- About this exercise:
In the material below, some lines carry "arbitrary". Copy each such line.
Top of Provided entries
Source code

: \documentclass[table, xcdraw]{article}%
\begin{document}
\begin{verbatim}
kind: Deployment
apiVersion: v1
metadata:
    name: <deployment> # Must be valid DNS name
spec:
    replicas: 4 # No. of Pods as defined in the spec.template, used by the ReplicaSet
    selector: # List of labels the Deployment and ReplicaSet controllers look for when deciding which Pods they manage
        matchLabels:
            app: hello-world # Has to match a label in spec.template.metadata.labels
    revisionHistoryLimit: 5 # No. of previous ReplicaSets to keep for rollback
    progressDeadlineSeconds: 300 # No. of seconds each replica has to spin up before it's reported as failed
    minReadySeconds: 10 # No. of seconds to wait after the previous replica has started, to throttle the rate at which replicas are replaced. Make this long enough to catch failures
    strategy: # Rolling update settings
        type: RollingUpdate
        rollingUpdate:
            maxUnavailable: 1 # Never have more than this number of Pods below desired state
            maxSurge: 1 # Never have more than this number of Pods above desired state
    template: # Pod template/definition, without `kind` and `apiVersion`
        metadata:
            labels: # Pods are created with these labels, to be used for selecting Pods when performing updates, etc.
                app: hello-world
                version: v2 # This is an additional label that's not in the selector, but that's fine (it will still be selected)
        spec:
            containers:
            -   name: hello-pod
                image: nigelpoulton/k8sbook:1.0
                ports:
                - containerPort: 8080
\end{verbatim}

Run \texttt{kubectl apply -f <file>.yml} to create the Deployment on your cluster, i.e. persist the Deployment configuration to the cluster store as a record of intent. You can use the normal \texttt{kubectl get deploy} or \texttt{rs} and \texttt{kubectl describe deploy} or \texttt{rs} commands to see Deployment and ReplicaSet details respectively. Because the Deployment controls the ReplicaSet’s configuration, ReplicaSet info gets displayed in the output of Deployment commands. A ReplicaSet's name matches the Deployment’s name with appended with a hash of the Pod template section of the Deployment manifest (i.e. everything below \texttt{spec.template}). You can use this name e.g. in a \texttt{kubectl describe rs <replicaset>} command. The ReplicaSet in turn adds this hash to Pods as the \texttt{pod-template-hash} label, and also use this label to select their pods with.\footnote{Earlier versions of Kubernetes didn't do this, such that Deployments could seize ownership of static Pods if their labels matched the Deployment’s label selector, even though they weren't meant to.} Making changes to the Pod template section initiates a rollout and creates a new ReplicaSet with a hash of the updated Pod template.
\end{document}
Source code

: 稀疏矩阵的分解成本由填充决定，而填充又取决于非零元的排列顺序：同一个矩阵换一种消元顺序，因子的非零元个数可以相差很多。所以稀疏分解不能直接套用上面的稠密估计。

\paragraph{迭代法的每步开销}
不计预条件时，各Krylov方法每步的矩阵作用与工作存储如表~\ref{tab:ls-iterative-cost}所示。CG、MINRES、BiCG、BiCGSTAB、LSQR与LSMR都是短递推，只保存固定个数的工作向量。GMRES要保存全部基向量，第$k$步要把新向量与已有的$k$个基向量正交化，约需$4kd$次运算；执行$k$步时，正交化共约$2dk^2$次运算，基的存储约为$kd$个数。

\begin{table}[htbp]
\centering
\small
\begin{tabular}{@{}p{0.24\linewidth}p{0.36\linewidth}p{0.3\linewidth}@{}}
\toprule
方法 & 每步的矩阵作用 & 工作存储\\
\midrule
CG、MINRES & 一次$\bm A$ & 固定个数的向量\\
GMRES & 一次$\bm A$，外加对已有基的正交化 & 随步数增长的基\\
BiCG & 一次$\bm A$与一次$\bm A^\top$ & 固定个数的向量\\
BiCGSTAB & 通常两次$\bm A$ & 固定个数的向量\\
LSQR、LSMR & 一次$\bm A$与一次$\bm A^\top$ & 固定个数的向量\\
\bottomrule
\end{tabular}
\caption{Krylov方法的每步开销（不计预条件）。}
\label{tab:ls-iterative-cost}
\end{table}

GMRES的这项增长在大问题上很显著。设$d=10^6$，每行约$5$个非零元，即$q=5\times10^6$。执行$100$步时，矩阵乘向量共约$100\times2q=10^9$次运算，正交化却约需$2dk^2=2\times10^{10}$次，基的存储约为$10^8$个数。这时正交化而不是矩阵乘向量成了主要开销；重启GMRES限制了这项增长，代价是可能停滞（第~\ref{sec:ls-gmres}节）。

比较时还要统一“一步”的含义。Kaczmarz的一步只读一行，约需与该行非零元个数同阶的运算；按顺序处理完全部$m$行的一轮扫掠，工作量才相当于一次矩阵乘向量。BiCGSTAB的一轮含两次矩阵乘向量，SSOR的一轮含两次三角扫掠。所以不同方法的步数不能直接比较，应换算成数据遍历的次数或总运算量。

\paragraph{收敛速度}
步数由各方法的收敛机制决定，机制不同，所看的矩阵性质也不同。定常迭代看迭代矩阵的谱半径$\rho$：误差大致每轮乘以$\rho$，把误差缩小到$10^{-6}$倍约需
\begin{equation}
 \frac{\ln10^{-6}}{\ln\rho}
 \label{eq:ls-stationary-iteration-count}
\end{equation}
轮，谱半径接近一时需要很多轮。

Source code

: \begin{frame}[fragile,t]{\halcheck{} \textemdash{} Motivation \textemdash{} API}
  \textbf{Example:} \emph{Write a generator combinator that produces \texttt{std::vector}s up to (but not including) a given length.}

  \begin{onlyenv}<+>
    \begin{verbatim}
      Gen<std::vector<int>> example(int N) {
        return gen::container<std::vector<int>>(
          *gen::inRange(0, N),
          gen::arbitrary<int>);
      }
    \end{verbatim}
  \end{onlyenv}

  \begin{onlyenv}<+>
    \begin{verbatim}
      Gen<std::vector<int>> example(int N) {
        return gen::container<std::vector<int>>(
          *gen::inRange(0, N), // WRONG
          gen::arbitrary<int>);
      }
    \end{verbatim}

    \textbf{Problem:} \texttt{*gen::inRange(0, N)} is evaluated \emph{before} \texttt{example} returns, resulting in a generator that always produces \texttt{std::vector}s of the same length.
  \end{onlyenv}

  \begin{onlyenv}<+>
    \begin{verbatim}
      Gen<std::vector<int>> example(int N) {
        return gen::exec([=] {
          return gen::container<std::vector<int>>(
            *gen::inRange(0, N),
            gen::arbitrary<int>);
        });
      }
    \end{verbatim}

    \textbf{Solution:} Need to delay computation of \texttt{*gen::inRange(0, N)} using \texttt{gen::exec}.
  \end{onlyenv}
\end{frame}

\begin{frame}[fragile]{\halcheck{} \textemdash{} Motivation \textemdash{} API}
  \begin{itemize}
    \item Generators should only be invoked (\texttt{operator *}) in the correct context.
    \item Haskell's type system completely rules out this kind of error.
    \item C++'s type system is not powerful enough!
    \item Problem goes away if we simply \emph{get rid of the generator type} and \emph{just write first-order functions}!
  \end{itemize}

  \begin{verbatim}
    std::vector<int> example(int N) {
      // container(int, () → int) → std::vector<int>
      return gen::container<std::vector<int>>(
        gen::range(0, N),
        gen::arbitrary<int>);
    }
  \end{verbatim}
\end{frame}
Bottom of Provided entries
- Finished task:
          gen::arbitrary<int>);
          gen::arbitrary<int>);
            gen::arbitrary<int>);
        gen::arbitrary<int>);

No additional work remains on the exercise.